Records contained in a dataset

————————

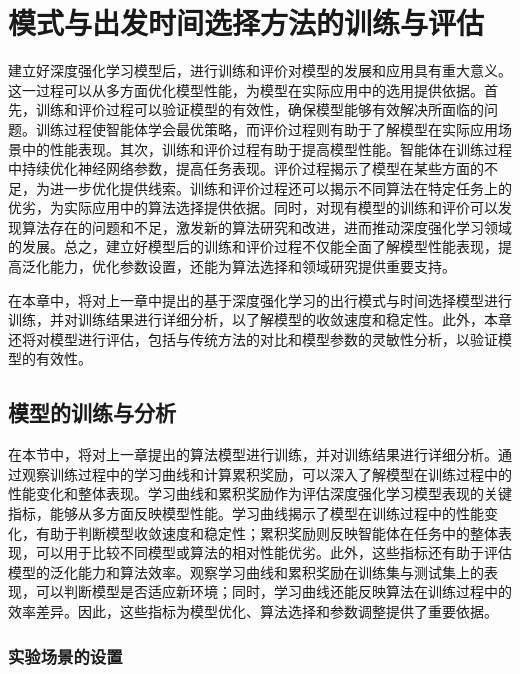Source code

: \chapter{模式与出发时间选择方法的训练与评估}

建立好深度强化学习模型后，进行训练和评价对模型的发展和应用具有重大意义。这一过程可以从多方面优化模型性能，为模型在实际应用中的选用提供依据。首先，训练和评价过程可以验证模型的有效性，确保模型能够有效解决所面临的问题。训练过程使智能体学会最优策略，而评价过程则有助于了解模型在实际应用场景中的性能表现。其次，训练和评价过程有助于提高模型性能。智能体在训练过程中持续优化神经网络参数，提高任务表现。评价过程揭示了模型在某些方面的不足，为进一步优化提供线索。训练和评价过程还可以揭示不同算法在特定任务上的优劣，为实际应用中的算法选择提供依据。同时，对现有模型的训练和评价可以发现算法存在的问题和不足，激发新的算法研究和改进，进而推动深度强化学习领域的发展。总之，建立好模型后的训练和评价过程不仅能全面了解模型性能表现，提高泛化能力，优化参数设置，还能为算法选择和领域研究提供重要支持。


在本章中，将对上一章中提出的基于深度强化学习的出行模式与时间选择模型进行训练，并对训练结果进行详细分析，以了解模型的收敛速度和稳定性。此外，本章还将对模型进行评估，包括与传统方法的对比和模型参数的灵敏性分析，以验证模型的有效性。


\section{模型的训练与分析}

在本节中，将对上一章提出的算法模型进行训练，并对训练结果进行详细分析。通过观察训练过程中的学习曲线和计算累积奖励，可以深入了解模型在训练过程中的性能变化和整体表现。学习曲线和累积奖励作为评估深度强化学习模型表现的关键指标，能够从多方面反映模型性能。学习曲线揭示了模型在训练过程中的性能变化，有助于判断模型收敛速度和稳定性；累积奖励则反映智能体在任务中的整体表现，可以用于比较不同模型或算法的相对性能优劣。此外，这些指标还有助于评估模型的泛化能力和算法效率。观察学习曲线和累积奖励在训练集与测试集上的表现，可以判断模型是否适应新环境；同时，学习曲线还能反映算法在训练过程中的效率差异。因此，这些指标为模型优化、算法选择和参数调整提供了重要依据。

\subsection{实验场景的设置}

————————

• Problem
For this exercise, transcribe the entries verbatim and skip all pictures.

• Exercise response
Source code

: \chapter{模式与出发时间选择方法的训练与评估}

建立好深度强化学习模型后，进行训练和评价对模型的发展和应用具有重大意义。这一过程可以从多方面优化模型性能，为模型在实际应用中的选用提供依据。首先，训练和评价过程可以验证模型的有效性，确保模型能够有效解决所面临的问题。训练过程使智能体学会最优策略，而评价过程则有助于了解模型在实际应用场景中的性能表现。其次，训练和评价过程有助于提高模型性能。智能体在训练过程中持续优化神经网络参数，提高任务表现。评价过程揭示了模型在某些方面的不足，为进一步优化提供线索。训练和评价过程还可以揭示不同算法在特定任务上的优劣，为实际应用中的算法选择提供依据。同时，对现有模型的训练和评价可以发现算法存在的问题和不足，激发新的算法研究和改进，进而推动深度强化学习领域的发展。总之，建立好模型后的训练和评价过程不仅能全面了解模型性能表现，提高泛化能力，优化参数设置，还能为算法选择和领域研究提供重要支持。


在本章中，将对上一章中提出的基于深度强化学习的出行模式与时间选择模型进行训练，并对训练结果进行详细分析，以了解模型的收敛速度和稳定性。此外，本章还将对模型进行评估，包括与传统方法的对比和模型参数的灵敏性分析，以验证模型的有效性。


\section{模型的训练与分析}

在本节中，将对上一章提出的算法模型进行训练，并对训练结果进行详细分析。通过观察训练过程中的学习曲线和计算累积奖励，可以深入了解模型在训练过程中的性能变化和整体表现。学习曲线和累积奖励作为评估深度强化学习模型表现的关键指标，能够从多方面反映模型性能。学习曲线揭示了模型在训练过程中的性能变化，有助于判断模型收敛速度和稳定性；累积奖励则反映智能体在任务中的整体表现，可以用于比较不同模型或算法的相对性能优劣。此外，这些指标还有助于评估模型的泛化能力和算法效率。观察学习曲线和累积奖励在训练集与测试集上的表现，可以判断模型是否适应新环境；同时，学习曲线还能反映算法在训练过程中的效率差异。因此，这些指标为模型优化、算法选择和参数调整提供了重要依据。

\subsection{实验场景的设置}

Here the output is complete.